A series of new alpha,beta-unsaturated carbonyl-based cyclohexanone derivatives was synthesized by simple condensation method and all compounds were characterized by using various spectroscopic techniques. New compounds were evaluated for their effects on acetylcholinesterase (AChE) and butyrylcholinesterase (BuChE). These compounds were also screened for in vitro cytotoxicity and for inhibitory activity for self-induced Abeta1-42 aggregation. The effect of these compounds against amyloid beta-induced cytotoxicity was also investigated. The findings of in vitro experiment revealed that most of these compounds exhibited potent inhibitory activity against AChE and self-induced Abeta1-42 aggregation.

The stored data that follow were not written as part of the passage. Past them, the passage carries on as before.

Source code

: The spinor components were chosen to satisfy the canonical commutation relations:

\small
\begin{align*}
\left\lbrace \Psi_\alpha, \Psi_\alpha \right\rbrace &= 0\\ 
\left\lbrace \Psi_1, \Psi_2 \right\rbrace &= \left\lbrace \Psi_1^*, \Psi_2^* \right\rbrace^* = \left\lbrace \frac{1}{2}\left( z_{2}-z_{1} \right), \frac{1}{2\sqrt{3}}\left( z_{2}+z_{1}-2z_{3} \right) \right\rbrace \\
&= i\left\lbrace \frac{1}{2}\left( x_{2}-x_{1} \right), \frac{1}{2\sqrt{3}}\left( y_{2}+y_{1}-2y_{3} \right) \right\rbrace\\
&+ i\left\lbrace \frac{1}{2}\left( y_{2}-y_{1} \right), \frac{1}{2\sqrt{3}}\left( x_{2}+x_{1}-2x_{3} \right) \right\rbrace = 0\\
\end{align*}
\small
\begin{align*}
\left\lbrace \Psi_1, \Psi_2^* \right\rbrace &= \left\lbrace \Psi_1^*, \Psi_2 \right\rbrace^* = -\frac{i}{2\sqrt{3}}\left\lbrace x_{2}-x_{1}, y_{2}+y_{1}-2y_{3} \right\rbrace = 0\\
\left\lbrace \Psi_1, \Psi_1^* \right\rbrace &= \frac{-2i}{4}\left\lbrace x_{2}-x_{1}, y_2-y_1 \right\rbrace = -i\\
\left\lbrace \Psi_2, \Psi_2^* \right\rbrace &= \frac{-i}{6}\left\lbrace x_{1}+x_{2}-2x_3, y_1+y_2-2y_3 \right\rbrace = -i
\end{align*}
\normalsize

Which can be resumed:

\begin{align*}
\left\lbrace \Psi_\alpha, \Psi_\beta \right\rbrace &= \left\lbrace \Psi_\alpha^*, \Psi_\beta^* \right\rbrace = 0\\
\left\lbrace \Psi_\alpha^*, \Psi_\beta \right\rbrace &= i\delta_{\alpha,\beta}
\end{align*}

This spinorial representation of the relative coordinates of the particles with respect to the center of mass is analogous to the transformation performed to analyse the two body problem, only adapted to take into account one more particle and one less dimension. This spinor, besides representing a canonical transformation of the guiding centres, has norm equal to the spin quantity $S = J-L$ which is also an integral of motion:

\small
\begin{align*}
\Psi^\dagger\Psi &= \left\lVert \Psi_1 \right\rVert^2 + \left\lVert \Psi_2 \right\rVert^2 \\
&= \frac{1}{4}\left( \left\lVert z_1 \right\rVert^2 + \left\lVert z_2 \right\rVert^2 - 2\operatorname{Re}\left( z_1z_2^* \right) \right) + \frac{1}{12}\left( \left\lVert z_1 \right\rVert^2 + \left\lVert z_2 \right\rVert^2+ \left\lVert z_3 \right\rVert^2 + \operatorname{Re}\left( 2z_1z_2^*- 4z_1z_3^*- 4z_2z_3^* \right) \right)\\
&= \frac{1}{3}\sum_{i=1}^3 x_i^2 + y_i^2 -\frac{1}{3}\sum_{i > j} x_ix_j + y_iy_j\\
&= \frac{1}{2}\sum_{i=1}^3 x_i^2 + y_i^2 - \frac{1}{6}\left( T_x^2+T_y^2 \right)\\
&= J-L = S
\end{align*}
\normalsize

The compound 3o exhibited best AChE (IC50=0.037muM) inhibitory potential. Furthermore, compound 3o disassembled the Abeta fibrils produced by self-induced Abeta aggregation by 76.6%. Compounds containing N-methyl-4-piperidone linker, showed high acetylcholinesterase and self-induced Abeta aggregation inhibitory activities as compared to reference drug donepezil. The pre-treatment of cells with synthetic compounds protected them against Abeta-induced cell death by up to 92%. Collectively, these findings suggest that some compounds from this series have potential to be promising multifunctional agents for AD treatment and our study suggest the cyclohexanone derivatives as promising new inhibitors for AChE and BuChE, potentially useful to treat neurodegenerative diseases.